The technology will use zinc, instead of lithium. As explained by Devin MacKenzie, the CEO of Imprint Energy, the reason is that standard lithium batteries are very difficult to make in a small, flexible and at the same time energy-dense and cheap form, mainly due to the packaging.
Funded by Dow Chemical and CIA fund In-Q-Tel, the technology will use zinc for the anode part of the battery, combined with a solid polymer electrolyte and a metal oxide cathode.
The zinc ions move between the anode and the cathode through the electrolyte between them, creating the chemical reaction, which allows harvesting of the electrons. Until now, the real problem with using zinc in batteries has been to make them rechargeable, due to the formation of dendrites, which prevent the charging reaction. In order to solve this, Imprint Energy bets on the use of solid polymer in combination with zinc in their electrolyte.
Because zinc is not reactive with the environment, batteries made of this chemical do not require packaging, which means they can be made as thin as desired. In addition, these batteries would be much less toxic, making the devices much safer to use.

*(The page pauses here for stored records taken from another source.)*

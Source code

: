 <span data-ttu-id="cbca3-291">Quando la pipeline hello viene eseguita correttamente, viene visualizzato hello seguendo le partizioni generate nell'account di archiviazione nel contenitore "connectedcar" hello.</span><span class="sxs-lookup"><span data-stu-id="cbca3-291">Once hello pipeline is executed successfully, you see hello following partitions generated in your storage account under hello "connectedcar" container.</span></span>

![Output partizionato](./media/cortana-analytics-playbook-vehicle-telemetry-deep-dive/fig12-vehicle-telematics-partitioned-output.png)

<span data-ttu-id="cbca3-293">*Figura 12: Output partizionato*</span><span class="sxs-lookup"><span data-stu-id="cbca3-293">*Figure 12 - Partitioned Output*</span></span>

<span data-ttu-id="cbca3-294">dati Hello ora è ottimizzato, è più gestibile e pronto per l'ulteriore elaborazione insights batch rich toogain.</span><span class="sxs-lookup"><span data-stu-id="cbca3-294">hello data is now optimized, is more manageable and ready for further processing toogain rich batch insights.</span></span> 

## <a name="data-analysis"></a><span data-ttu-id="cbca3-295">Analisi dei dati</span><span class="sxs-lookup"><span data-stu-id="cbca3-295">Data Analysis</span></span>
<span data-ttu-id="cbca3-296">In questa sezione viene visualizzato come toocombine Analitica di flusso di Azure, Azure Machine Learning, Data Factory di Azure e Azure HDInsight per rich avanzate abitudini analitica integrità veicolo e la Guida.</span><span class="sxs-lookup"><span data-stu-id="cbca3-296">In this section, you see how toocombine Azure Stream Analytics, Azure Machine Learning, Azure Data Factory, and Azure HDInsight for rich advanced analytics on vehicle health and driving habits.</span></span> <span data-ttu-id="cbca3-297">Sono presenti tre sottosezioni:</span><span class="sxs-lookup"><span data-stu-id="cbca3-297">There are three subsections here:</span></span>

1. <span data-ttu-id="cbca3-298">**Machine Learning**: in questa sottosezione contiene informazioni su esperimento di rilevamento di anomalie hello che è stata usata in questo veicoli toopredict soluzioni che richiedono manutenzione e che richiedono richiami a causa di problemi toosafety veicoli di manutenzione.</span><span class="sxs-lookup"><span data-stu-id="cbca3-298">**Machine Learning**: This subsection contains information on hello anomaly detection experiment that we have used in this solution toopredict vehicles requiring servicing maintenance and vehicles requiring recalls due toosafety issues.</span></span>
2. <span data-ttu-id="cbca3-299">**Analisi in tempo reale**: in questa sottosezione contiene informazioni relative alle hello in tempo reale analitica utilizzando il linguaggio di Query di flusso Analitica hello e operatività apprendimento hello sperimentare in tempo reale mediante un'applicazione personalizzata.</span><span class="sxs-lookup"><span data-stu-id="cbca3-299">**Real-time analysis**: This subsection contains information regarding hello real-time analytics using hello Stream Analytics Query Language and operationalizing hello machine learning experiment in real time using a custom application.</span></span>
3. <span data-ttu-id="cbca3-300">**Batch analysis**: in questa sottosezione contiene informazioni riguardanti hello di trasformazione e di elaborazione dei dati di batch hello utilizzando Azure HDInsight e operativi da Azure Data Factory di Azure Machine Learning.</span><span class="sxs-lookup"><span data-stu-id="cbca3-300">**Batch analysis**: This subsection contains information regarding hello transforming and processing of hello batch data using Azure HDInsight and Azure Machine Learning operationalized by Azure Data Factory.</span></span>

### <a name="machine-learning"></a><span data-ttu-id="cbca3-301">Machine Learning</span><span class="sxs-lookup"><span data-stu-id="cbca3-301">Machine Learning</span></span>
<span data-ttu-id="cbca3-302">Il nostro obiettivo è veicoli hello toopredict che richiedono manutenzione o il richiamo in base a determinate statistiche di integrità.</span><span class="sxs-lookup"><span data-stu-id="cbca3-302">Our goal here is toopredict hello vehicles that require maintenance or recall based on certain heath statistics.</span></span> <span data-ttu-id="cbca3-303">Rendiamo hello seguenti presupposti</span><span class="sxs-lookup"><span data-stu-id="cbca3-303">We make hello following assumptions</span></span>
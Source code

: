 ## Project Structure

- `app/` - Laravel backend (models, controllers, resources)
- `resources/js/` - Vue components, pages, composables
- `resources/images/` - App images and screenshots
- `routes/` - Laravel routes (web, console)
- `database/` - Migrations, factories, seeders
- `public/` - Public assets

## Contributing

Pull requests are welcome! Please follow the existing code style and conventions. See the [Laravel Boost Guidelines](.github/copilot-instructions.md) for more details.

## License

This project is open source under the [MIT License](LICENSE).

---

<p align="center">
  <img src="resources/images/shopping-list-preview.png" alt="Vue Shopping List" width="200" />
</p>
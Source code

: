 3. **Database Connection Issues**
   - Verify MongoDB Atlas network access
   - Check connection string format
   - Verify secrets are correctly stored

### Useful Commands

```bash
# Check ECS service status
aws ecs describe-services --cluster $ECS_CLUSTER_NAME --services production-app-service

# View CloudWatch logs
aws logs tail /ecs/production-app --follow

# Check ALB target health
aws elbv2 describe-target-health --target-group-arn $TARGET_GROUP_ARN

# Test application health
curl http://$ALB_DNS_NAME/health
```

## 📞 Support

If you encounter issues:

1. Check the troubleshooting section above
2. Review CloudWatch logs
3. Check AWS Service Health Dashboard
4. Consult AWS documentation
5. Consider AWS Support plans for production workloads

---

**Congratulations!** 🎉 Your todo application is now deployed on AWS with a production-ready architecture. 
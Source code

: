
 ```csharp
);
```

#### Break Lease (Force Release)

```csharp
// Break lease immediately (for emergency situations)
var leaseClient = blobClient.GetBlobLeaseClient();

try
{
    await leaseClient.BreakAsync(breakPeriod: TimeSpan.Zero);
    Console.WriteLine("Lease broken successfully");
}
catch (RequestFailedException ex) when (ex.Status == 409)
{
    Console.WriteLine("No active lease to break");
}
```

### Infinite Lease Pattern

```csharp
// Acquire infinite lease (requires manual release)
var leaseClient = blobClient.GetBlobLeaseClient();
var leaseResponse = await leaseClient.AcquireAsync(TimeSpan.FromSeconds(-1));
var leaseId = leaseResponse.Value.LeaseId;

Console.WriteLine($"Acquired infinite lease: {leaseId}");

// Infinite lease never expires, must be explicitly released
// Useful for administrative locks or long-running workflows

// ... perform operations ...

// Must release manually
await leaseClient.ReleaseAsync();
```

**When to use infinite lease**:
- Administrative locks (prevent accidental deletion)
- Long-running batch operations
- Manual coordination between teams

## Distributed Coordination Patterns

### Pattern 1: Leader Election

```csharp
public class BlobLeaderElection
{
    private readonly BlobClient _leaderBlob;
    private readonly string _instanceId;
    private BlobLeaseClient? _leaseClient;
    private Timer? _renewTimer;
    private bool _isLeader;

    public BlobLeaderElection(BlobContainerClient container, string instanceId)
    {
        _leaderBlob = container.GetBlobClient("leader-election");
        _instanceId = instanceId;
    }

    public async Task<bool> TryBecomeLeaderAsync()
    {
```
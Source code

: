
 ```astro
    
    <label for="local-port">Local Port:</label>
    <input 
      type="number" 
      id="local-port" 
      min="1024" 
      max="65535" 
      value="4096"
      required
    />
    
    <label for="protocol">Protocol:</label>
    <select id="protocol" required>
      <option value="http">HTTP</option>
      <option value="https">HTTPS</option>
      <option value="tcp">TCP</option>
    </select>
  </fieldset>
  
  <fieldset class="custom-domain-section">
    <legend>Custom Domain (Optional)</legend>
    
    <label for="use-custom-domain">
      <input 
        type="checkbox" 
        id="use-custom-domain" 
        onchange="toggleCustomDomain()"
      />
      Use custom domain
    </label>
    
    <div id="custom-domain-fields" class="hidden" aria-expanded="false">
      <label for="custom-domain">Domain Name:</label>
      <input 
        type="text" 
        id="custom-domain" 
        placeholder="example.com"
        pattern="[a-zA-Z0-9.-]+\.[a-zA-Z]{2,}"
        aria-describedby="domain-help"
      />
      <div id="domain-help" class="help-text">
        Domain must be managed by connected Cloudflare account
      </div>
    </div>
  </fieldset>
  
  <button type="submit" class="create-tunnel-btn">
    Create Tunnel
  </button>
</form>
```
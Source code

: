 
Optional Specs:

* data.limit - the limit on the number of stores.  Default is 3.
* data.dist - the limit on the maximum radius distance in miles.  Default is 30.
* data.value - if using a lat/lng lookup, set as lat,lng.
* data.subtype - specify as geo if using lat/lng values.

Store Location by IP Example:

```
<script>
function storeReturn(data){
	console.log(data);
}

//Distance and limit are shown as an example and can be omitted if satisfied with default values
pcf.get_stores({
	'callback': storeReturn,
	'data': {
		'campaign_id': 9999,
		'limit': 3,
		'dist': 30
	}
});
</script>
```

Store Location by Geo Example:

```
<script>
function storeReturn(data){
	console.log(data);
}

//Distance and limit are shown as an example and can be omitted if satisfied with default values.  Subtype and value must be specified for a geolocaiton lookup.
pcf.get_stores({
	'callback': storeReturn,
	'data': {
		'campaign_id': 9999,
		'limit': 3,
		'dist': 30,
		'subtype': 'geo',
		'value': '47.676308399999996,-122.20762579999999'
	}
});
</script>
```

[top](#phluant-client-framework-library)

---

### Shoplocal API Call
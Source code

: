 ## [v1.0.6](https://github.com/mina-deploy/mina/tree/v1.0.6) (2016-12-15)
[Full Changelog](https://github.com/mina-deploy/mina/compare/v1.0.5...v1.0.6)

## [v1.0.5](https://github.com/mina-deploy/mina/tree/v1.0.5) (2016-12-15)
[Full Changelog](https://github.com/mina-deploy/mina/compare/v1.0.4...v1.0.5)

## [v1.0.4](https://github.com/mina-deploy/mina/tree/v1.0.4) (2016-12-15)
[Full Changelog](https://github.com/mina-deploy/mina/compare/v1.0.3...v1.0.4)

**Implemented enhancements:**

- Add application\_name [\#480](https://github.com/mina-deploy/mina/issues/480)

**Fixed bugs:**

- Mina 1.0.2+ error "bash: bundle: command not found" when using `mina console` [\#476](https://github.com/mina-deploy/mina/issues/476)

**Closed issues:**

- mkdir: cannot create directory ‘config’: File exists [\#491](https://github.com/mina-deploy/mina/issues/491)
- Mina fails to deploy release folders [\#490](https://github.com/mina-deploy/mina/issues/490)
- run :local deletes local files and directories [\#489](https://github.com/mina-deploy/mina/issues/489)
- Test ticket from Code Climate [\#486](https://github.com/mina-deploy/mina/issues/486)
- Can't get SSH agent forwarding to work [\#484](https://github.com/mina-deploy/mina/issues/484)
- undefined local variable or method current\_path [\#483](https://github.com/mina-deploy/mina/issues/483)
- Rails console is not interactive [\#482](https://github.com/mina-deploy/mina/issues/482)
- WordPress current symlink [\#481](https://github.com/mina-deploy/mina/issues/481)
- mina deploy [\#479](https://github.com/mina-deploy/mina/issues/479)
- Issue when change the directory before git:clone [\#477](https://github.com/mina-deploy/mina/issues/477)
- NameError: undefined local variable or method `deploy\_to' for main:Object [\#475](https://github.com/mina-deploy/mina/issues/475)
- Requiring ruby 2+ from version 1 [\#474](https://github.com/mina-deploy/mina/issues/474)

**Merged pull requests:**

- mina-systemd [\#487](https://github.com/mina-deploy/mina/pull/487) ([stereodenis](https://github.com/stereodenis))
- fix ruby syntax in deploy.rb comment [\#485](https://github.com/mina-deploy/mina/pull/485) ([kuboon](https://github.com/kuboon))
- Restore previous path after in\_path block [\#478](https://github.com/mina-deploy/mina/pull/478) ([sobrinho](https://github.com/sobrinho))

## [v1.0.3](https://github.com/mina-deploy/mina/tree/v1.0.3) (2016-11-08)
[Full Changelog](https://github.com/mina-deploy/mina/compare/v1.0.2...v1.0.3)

Imprint Energy also used screen printing technology to print the batteries, allowing custom shapes of the energy storage device.
The company is aiming to scale up the manufacturing of the technology in the next few years, aiming at the electronics market both for customers and the health sector.
The guys at Imprint Energy are convinced that zinc poly batteries will set in motion the production process of more functional and practical devices, which have the potential to completely change the way wearable industry looks now.